### Data
++++

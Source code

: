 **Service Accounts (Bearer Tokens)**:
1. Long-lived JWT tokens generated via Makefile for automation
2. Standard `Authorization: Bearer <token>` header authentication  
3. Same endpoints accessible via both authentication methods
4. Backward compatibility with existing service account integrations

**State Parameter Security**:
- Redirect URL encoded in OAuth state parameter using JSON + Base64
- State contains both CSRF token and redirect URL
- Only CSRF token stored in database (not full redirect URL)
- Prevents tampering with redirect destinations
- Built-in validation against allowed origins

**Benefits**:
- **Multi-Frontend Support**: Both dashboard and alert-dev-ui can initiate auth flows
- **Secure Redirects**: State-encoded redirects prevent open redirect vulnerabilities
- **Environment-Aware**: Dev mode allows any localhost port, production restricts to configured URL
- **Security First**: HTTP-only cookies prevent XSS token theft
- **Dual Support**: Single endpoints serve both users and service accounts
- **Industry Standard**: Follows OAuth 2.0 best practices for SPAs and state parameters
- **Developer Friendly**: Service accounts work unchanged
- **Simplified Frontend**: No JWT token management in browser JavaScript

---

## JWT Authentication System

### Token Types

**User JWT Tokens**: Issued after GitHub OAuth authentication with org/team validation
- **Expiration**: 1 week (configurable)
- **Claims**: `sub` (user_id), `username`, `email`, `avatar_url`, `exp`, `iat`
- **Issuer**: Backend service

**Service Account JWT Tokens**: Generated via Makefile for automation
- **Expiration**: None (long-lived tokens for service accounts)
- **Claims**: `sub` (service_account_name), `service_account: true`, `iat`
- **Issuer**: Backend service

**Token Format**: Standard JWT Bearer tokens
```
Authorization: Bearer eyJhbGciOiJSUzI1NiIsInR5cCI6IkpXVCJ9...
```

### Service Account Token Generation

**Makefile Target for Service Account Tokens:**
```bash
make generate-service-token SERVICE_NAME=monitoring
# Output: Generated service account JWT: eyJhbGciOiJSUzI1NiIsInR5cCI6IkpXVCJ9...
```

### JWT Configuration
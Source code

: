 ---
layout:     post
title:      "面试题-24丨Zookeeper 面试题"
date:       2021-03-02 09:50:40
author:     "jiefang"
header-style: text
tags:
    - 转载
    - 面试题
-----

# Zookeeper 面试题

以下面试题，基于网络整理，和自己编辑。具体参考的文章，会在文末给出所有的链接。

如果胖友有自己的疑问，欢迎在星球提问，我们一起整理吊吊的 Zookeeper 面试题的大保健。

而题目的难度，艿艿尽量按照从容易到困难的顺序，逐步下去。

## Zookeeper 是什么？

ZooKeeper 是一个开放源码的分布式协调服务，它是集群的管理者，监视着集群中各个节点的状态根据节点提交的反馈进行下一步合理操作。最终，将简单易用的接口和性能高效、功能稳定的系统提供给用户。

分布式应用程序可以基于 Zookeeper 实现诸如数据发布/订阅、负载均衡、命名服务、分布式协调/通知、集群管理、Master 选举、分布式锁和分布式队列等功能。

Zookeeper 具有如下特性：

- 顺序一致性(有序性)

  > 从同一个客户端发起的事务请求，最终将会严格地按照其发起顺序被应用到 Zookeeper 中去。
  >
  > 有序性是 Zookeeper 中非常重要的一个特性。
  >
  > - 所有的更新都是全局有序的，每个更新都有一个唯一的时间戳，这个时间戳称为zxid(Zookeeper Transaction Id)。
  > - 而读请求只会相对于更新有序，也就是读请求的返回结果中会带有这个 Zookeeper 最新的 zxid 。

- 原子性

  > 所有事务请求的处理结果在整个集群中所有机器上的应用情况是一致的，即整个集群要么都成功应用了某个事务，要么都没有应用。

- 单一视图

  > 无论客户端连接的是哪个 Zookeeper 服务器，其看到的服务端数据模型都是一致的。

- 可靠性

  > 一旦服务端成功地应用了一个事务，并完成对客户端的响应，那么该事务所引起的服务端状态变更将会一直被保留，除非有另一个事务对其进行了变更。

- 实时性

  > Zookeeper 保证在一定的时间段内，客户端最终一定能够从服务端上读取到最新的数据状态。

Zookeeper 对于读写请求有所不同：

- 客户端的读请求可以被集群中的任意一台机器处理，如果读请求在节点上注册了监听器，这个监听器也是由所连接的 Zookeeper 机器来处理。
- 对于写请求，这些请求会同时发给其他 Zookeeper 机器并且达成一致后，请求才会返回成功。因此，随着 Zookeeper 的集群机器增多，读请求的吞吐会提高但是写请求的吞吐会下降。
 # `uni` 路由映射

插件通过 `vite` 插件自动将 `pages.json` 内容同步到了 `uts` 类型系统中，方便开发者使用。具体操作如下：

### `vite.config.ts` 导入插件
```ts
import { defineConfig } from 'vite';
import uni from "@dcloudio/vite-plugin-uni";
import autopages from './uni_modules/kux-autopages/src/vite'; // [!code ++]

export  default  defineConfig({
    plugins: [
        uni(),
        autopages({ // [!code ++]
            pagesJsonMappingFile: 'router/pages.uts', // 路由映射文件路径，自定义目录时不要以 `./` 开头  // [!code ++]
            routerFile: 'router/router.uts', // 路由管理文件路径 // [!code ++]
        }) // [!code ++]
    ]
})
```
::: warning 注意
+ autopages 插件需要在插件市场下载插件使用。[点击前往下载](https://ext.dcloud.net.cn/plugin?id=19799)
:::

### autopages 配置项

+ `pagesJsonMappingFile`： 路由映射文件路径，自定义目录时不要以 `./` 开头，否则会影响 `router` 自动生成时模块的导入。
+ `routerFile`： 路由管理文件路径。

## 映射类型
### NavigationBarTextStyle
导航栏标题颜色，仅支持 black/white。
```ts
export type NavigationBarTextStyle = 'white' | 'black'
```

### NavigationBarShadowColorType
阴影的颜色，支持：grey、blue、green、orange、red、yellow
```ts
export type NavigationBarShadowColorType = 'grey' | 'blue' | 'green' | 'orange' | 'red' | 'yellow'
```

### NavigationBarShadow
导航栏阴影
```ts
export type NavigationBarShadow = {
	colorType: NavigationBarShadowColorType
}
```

++++

### Problem statement
Every line above that includes the string "autopages" needs to be copied.

### Response to this exercise
import autopages from './uni_modules/kux-autopages/src/vite'; // [!code ++]
        autopages({ // [!code ++]
+ autopages 插件需要在插件市场下载插件使用。[点击前往下载](https://ext.dcloud.net.cn/plugin?id=19799)
### autopages 配置项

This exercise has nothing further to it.